Version 3.3 of the Linux kernel doesn't have any users that I can see
who mix expedited and normal SRCU grace periods, but this might need to
change if something comes up, for example, if the KVM guys decide to use
call_srcu() somewhere. Or, if I understand the code correctly, if they
happen to do a pair of concurrent synchronize_srcu_expedited() calls.
So what would you do if that happened?
Or am I missing something subtle in the expedited handling?
> + spin_unlock_irq(&sp->queue_lock);
> + }
>
> - mutex_unlock(&sp->mutex);
> + if (!done)
> + wait_for_completion(&rcu.completion);
> }
>
> /**
> @@ -386,6 +446,12 @@ void synchronize_srcu_expedited(struct srcu_struct *sp)
> }
> EXPORT_SYMBOL_GPL(synchronize_srcu_expedited);
>
> +void srcu_barrier(struct srcu_struct *sp)
> +{
> + synchronize_srcu(sp);
> +}
> +EXPORT_SYMBOL_GPL(srcu_barrier);
> +
> /**
> * srcu_batches_completed - return batches completed.
> * @sp: srcu_struct on which to report batch completion.
> @@ -399,3 +465,115 @@ long srcu_batches_completed(struct srcu_struct *sp)
> return sp->completed;
> }
> EXPORT_SYMBOL_GPL(srcu_batches_completed);
> +
> +#define SRCU_CALLBACK_BATCH 10
> +#define SRCU_INTERVAL 1
> +
> +static void srcu_collect_new(struct srcu_struct *sp)
> +{
> + if (!rcu_batch_empty(&sp->batch_queue)) {
> + spin_lock_irq(&sp->queue_lock);
> + rcu_batch_move(&sp->batch_check0, &sp->batch_queue);
> + spin_unlock_irq(&sp->queue_lock);
> + }
> +}
> +
> +static void srcu_advance_batches(struct srcu_struct *sp, int trycount)
> +{
> + int idx = 1 ^ (sp->completed & 1);
Why not "int idx = !(sp->completed & 1)"? Does the exclusive-or generate
better code? (I am not all that worried either way, just curious.)
> +
> + /*
> + * There are some readers start with idx=0, and some others start
> + * with idx=1. So two success try_check_zero()s (with idx=0,and idx=1)
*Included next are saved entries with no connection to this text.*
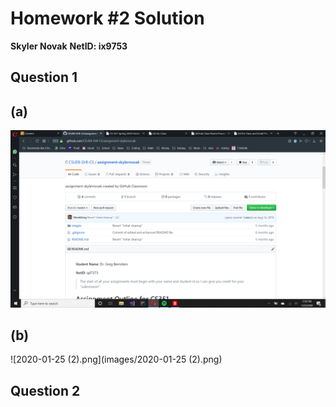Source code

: # Homework #2 Solution
**Skyler Novak**
**NetID: ix9753**

## Question 1
## (a)

![2020-01-25.png](images/2020-01-25.png)

## (b)

![2020-01-25 (2).png](images/2020-01-25 (2).png)

## Question 2
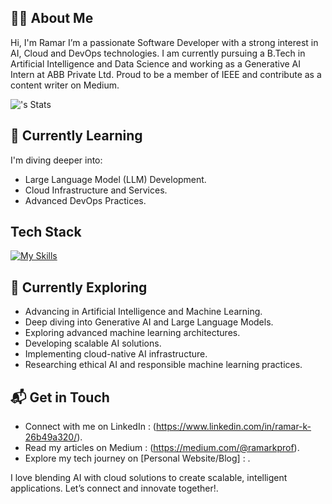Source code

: ## 👨‍💻 About Me
Hi, I'm Ramar
I’m a passionate Software Developer with a strong interest in AI, Cloud and DevOps technologies. I am currently pursuing a B.Tech in Artificial Intelligence and Data Science and working as a Generative AI Intern at ABB Private Ltd. Proud to be a member of IEEE and contribute as a content writer on Medium.

![<username>'s Stats](https://github-readme-stats.vercel.app/api?username=<username>&theme=vue-dark&show_icons=true&hide_border=true&count_private=true)

## 🌱 Currently Learning
I'm diving deeper into:
- Large Language Model (LLM) Development.
- Cloud Infrastructure and Services.
- Advanced DevOps Practices.

## Tech Stack
[![My Skills](https://skillicons.dev/icons?i=aws,django,docker,git,jenkins,kubernetes,linux)](https://skillicons.dev)

## 🚀 Currently Exploring 
- Advancing in Artificial Intelligence and Machine Learning.
- Deep diving into Generative AI and Large Language Models.
- Exploring advanced machine learning architectures.
- Developing scalable AI solutions.
- Implementing cloud-native AI infrastructure.
- Researching ethical AI and responsible machine learning practices.

## 📬 Get in Touch

- Connect with me on LinkedIn : (https://www.linkedin.com/in/ramar-k-26b49a320/).
- Read my articles on Medium : (https://medium.com/@ramarkprof).
- Explore my tech journey on [Personal Website/Blog] : .

I love blending AI with cloud solutions to create scalable, intelligent applications. Let’s connect and innovate together!.


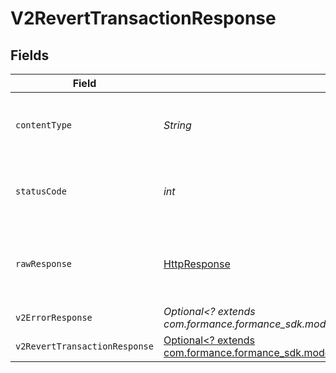 # V2RevertTransactionResponse


## Fields

| Field                                                                                                                                         | Type                                                                                                                                          | Required                                                                                                                                      | Description                                                                                                                                   |
| --------------------------------------------------------------------------------------------------------------------------------------------- | --------------------------------------------------------------------------------------------------------------------------------------------- | --------------------------------------------------------------------------------------------------------------------------------------------- | --------------------------------------------------------------------------------------------------------------------------------------------- |
| `contentType`                                                                                                                                 | *String*                                                                                                                                      | :heavy_check_mark:                                                                                                                            | HTTP response content type for this operation                                                                                                 |
| `statusCode`                                                                                                                                  | *int*                                                                                                                                         | :heavy_check_mark:                                                                                                                            | HTTP response status code for this operation                                                                                                  |
| `rawResponse`                                                                                                                                 | [HttpResponse<InputStream>](https://docs.oracle.com/en/java/javase/11/docs/api/java.net.http/java/net/http/HttpResponse.html)                 | :heavy_check_mark:                                                                                                                            | Raw HTTP response; suitable for custom response parsing                                                                                       |
| `v2ErrorResponse`                                                                                                                             | *Optional<? extends com.formance.formance_sdk.models.errors.V2ErrorResponse>*                                                                 | :heavy_minus_sign:                                                                                                                            | Error                                                                                                                                         |
| `v2RevertTransactionResponse`                                                                                                                 | [Optional<? extends com.formance.formance_sdk.models.shared.V2RevertTransactionResponse>](../../models/shared/V2RevertTransactionResponse.md) | :heavy_minus_sign:                                                                                                                            | OK                                                                                                                                            |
> + * are enough for a callback to complete.
> + */
> +
> + if (rcu_batch_empty(&sp->batch_check0) &&
> + rcu_batch_empty(&sp->batch_check1))
> + return; /* no callbacks need to be advanced */
There might have been some callbacks enqueued on ->batch_queue in the
meantime, right? This should not be a problem because they will be
picked up in the next iteration, just want to make sure that I understand.
> +
> + if (!try_check_zero(sp, idx, trycount))
> + return; /* failed to advance, will try after SRCU_INTERVAL */
> +
> + /*
> + * The callbacks in ->batch_check1 have already done with their
> + * first check zero and a flip after check. Their first
> + * check zero is "try_check_zero(sp, idx^1, ...)",
> + * and they finish try_check_zero(sp, idx, ...) just now.
> + * So they all completed, move them to ->batch_done.
> + */
> + rcu_batch_move(&sp->batch_done, &sp->batch_check1);
> +
> + if (rcu_batch_empty(&sp->batch_check0))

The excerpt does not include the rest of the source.